*Provided information*.
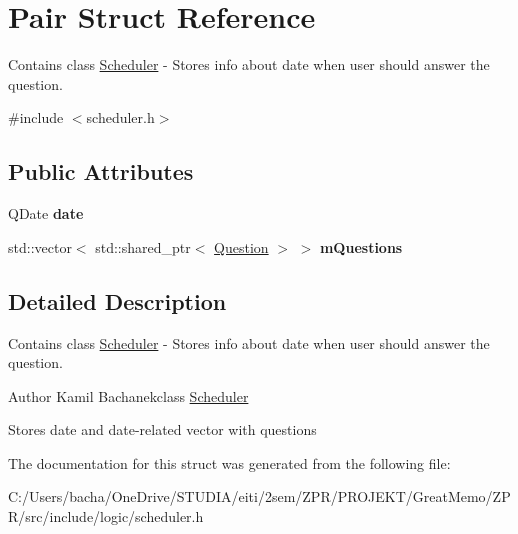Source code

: \hypertarget{struct_pair}{}\section{Pair Struct Reference}
\label{struct_pair}


Contains class \hyperlink{class_scheduler}{Scheduler} -\/ Stores info about date when user should answer the question.  




{\ttfamily \#include $<$scheduler.\+h$>$}

\subsection*{Public Attributes}
\begin{DoxyCompactItemize}
\item 
\mbox{\label{struct_pair_a72858a23bfefd808b55993e72d9df927}} 
Q\+Date {\bfseries date}
\item 
\mbox{\label{struct_pair_a8d00296125432fed34571fb423e36429}} 
std\+::vector$<$ std\+::shared\+\_\+ptr$<$ \hyperlink{class_question}{Question} $>$ $>$ {\bfseries m\+Questions}
\end{DoxyCompactItemize}


\subsection{Detailed Description}
Contains class \hyperlink{class_scheduler}{Scheduler} -\/ Stores info about date when user should answer the question. 

\begin{DoxyAuthor}{Author}
Kamil Bachanekclass \hyperlink{class_scheduler}{Scheduler}
\end{DoxyAuthor}
Stores date and date-\/related vector with questions 

The documentation for this struct was generated from the following file\+:\begin{DoxyCompactItemize}
\item 
C\+:/\+Users/bacha/\+One\+Drive/\+S\+T\+U\+D\+I\+A/eiti/2sem/\+Z\+P\+R/\+P\+R\+O\+J\+E\+K\+T/\+Great\+Memo/\+Z\+P\+R/src/include/logic/scheduler.\+h\end{DoxyCompactItemize}
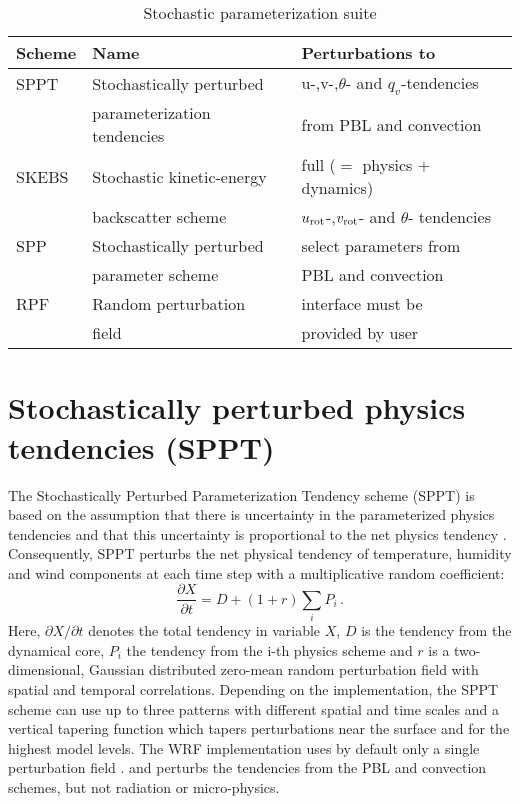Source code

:\begin{table}[!ht]
\begin{center}
\caption{Stochastic parameterization suite}
\begin{tabular}{ | l | l | l |}
\hline
Scheme          & Name & Perturbations to \\ 
\hline
SPPT  & Stochastically perturbed    &  u-,v-,$\theta$- and $q_v$-tendencies\\
      & parameterization tendencies &  from PBL and convection\\
SKEBS & Stochastic kinetic-energy   &  full ($=$ physics + dynamics) \\
      & backscatter scheme          &  $u_{\rm rot}$-,$v_{\rm rot}$- and $\theta$- tendencies\\ 
SPP & Stochastically perturbed      &  select parameters from\\
    & parameter scheme              &  PBL and convection \\
RPF & Random perturbation           &  interface must be \\
    & field                         &  provided by user\\
\hline
\end{tabular}
\end{center}
\label{stoch_table}
\end{table}

\section {Stochastically perturbed physics tendencies (SPPT)}
The Stochastically Perturbed Parameterization Tendency scheme
(SPPT) is based on the assumption that there is uncertainty
in the parameterized physics tendencies and that this 
uncertainty is proportional to the net physics tendency \citep{Bu99,Pa09}.
Consequently, SPPT perturbs the net physical tendency of temperature, 
humidity and wind components at each time step with a multiplicative 
random coefficient:
\begin{equation}
   \frac{\partial X}{\partial t}= D + (1+ r) \sum_i P_i \,.
\end{equation}
Here, ${\partial X}/{\partial t}$ denotes the total tendency in variable $X$, 
$D$ is the tendency from the dynamical core, 
$P_i$ the tendency from the i-th physics scheme 
and $r$ is a two-dimensional, Gaussian distributed zero-mean random
perturbation field with spatial and temporal correlations. 
Depending on
the implementation, the SPPT scheme can use up to three patterns with
different spatial and time scales and a vertical tapering function which 
tapers perturbations near the surface and for the highest model levels.
The WRF implementation uses by default only a single perturbation field \citep{Be15}.
and perturbs the tendencies from the PBL and convection schemes, but not radiation
or micro-physics.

*What is needed*.
Each line in the material with "citep" in it must be reported.

*Solution to this task*.
uncertainty is proportional to the net physics tendency \citep{Bu99,Pa09}.
The WRF implementation uses by default only a single perturbation field \citep{Be15}.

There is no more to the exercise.